**WHAT THE EXERCISE ASKS**
Output range, inclusive: from the line containing "It's here for" to the line containing "### Want to". Restate those lines from the data below word for word and only those.

DATA TO EXAMINE Start Marker

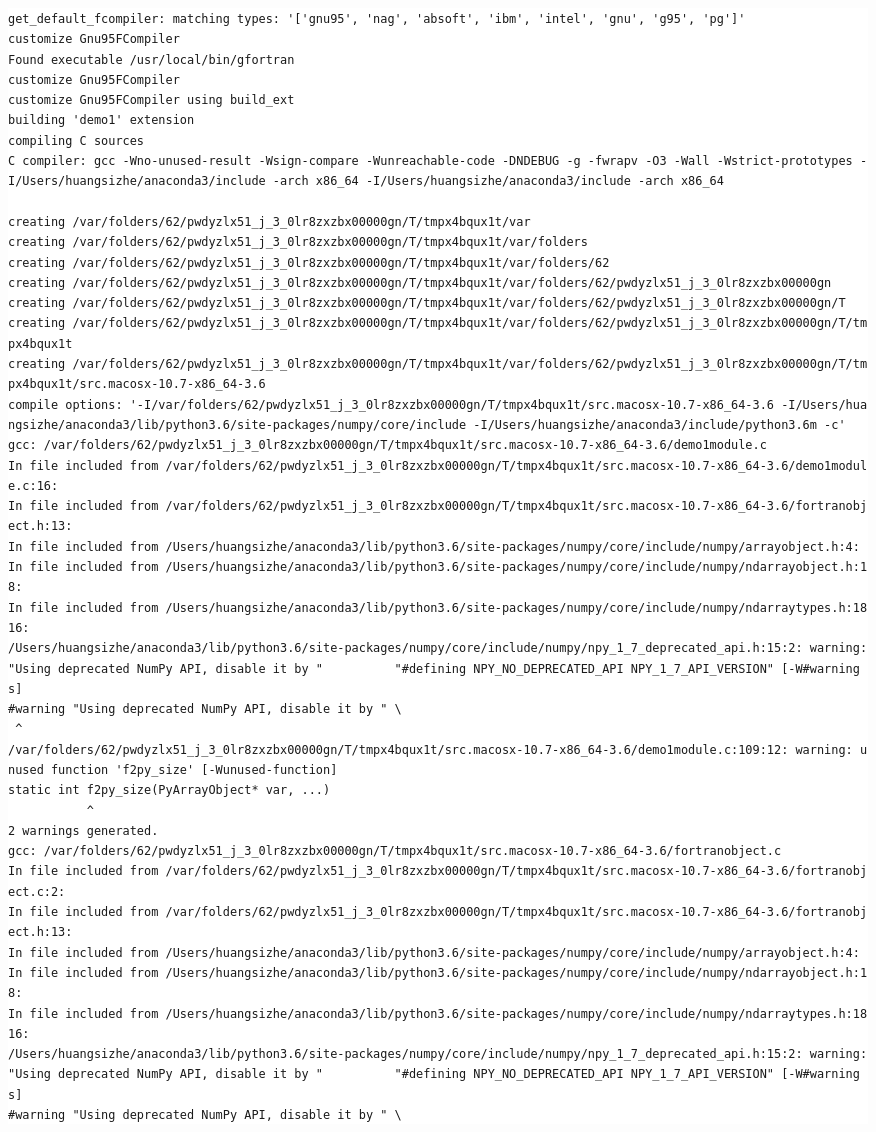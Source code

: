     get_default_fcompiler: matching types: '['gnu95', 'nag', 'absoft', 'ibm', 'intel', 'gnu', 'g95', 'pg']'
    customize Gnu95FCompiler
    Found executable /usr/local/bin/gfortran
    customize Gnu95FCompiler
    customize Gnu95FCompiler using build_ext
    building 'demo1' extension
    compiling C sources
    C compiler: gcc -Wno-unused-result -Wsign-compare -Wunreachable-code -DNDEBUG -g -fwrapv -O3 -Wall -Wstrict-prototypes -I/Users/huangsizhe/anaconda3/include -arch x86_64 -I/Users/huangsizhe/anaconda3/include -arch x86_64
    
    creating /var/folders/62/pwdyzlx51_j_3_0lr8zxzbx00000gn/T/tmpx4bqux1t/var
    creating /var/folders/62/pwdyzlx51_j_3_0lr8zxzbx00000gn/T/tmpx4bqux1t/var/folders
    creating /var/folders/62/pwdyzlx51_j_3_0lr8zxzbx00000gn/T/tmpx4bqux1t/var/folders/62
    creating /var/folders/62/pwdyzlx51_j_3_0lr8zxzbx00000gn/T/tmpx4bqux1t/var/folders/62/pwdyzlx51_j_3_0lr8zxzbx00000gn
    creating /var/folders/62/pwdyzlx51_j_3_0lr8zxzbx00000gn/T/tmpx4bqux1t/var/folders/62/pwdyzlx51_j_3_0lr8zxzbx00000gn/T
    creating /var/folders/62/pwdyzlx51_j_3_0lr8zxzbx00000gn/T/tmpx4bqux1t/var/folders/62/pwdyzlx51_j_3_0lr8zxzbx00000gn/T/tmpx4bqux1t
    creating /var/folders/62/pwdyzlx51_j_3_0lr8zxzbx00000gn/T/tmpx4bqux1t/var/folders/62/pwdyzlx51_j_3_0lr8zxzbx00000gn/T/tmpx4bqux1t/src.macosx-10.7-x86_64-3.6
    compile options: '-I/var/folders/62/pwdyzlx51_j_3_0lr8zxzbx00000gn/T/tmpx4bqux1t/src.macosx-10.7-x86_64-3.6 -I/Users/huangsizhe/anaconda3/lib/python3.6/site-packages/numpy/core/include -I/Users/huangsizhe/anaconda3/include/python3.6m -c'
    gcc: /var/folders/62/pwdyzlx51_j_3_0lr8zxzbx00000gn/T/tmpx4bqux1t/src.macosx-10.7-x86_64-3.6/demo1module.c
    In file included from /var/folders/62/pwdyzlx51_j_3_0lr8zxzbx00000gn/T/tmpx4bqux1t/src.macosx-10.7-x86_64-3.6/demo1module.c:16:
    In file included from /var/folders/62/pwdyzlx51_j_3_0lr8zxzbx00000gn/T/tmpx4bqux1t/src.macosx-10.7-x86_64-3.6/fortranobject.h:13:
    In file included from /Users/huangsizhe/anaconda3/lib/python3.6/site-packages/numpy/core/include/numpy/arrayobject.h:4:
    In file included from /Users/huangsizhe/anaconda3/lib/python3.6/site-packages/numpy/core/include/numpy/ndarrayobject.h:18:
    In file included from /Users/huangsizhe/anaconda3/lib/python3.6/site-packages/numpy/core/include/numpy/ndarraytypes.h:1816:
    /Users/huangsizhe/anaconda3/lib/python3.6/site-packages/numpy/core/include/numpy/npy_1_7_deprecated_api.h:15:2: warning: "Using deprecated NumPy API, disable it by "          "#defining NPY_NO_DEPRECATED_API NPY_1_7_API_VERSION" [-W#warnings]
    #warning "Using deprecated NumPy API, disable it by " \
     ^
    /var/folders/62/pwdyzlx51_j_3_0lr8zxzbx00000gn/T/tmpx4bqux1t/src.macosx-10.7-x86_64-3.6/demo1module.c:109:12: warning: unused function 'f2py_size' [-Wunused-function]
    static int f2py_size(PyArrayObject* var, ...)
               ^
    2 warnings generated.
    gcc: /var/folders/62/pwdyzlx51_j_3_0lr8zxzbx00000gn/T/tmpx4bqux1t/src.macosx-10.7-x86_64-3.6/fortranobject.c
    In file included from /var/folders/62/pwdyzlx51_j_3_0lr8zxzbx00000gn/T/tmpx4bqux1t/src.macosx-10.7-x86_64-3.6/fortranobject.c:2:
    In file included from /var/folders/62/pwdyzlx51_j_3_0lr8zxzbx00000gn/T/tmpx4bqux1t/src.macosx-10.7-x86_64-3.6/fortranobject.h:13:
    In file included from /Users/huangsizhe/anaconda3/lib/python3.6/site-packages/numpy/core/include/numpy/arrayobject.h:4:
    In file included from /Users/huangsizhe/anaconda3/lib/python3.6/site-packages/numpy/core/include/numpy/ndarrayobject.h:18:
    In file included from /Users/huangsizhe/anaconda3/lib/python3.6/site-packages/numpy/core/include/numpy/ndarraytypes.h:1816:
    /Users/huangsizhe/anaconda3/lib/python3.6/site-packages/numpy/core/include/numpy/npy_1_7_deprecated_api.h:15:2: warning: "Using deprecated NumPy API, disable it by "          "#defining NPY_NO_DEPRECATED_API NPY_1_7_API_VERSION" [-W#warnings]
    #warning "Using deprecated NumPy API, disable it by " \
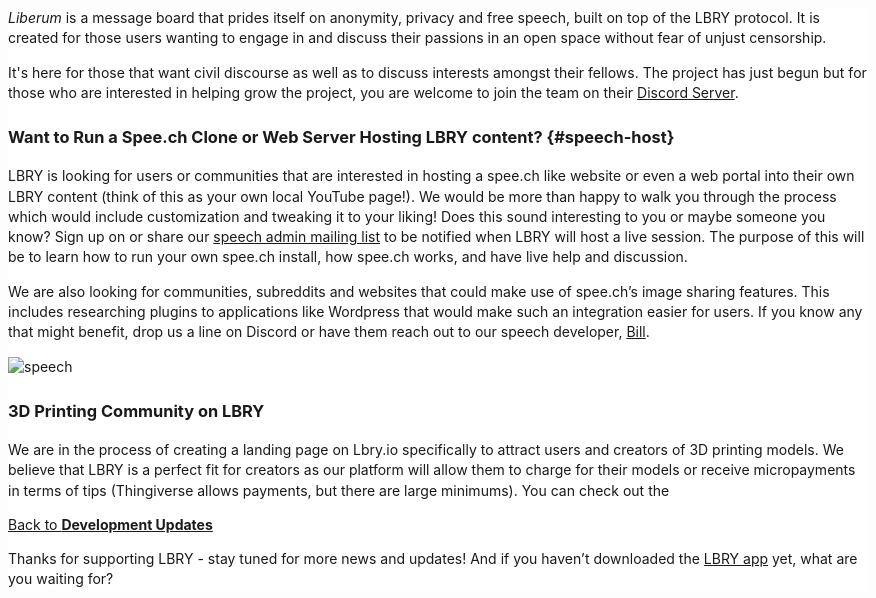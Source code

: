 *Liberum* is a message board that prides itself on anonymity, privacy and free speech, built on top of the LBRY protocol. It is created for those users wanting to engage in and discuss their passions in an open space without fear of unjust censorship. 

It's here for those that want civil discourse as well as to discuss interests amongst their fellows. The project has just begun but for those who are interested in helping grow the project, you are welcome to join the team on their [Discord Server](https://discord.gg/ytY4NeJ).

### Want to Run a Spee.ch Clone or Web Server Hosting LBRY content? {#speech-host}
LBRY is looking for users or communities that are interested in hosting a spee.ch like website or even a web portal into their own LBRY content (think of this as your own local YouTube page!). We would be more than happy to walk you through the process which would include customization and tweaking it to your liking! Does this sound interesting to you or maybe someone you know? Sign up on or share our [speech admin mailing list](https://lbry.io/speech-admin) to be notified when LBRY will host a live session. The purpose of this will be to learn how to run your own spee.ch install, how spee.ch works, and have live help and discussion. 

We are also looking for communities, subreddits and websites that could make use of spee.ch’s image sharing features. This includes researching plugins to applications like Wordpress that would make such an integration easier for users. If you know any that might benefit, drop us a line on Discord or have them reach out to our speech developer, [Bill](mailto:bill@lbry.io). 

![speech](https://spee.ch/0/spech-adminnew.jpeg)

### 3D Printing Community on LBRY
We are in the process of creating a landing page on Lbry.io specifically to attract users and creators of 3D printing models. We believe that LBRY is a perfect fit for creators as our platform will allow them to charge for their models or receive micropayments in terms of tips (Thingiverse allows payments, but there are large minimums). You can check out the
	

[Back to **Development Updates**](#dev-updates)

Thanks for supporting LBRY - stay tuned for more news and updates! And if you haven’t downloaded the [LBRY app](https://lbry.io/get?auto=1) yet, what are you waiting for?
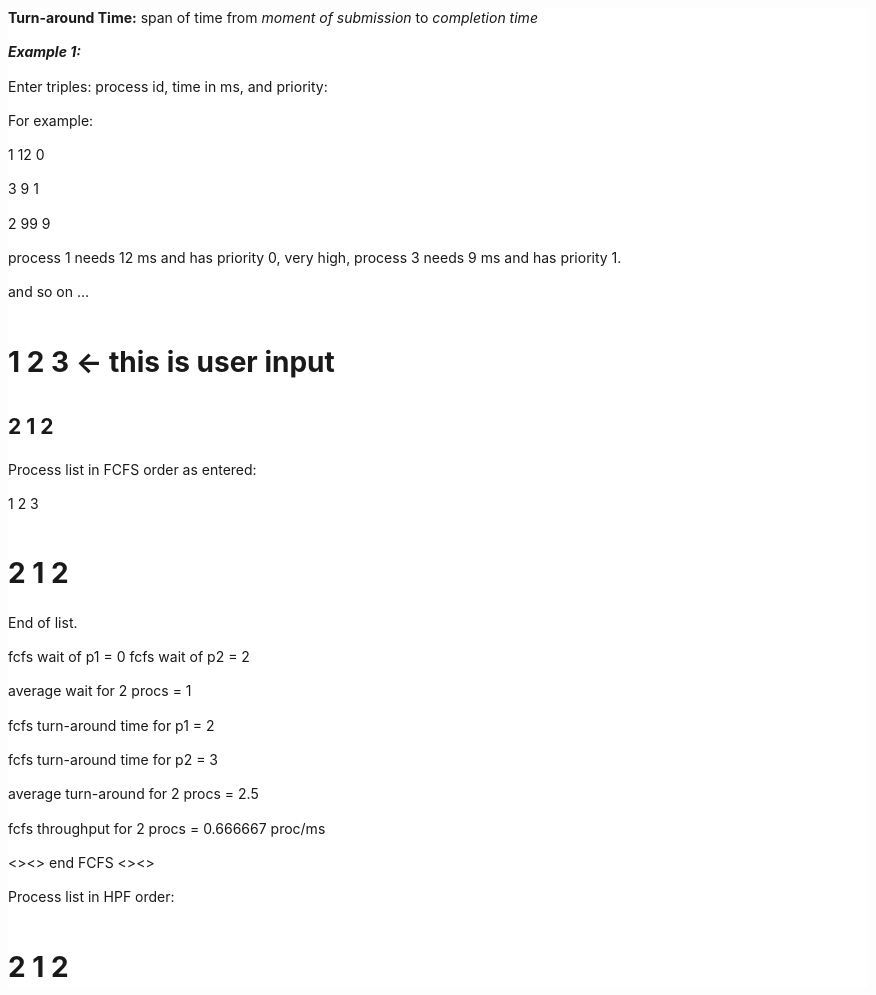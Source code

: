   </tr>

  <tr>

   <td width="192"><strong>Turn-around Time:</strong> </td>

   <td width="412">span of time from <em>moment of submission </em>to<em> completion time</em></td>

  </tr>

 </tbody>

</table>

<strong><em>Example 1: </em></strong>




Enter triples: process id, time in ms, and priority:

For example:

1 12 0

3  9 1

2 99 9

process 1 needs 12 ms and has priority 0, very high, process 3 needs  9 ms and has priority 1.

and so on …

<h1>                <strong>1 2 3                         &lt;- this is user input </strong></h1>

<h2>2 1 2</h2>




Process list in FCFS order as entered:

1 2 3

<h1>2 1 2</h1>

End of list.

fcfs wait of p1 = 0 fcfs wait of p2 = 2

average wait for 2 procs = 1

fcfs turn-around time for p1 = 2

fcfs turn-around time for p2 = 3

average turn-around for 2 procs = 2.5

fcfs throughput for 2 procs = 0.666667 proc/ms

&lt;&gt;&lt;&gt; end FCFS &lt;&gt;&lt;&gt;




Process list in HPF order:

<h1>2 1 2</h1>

DATA TO EXAMINE End Marker

**COMPLETED TASK**
It's here for those that want civil discourse as well as to discuss interests amongst their fellows. The project has just begun but for those who are interested in helping grow the project, you are welcome to join the team on their [Discord Server](https://discord.gg/ytY4NeJ).

### Want to Run a Spee.ch Clone or Web Server Hosting LBRY content? {#speech-host}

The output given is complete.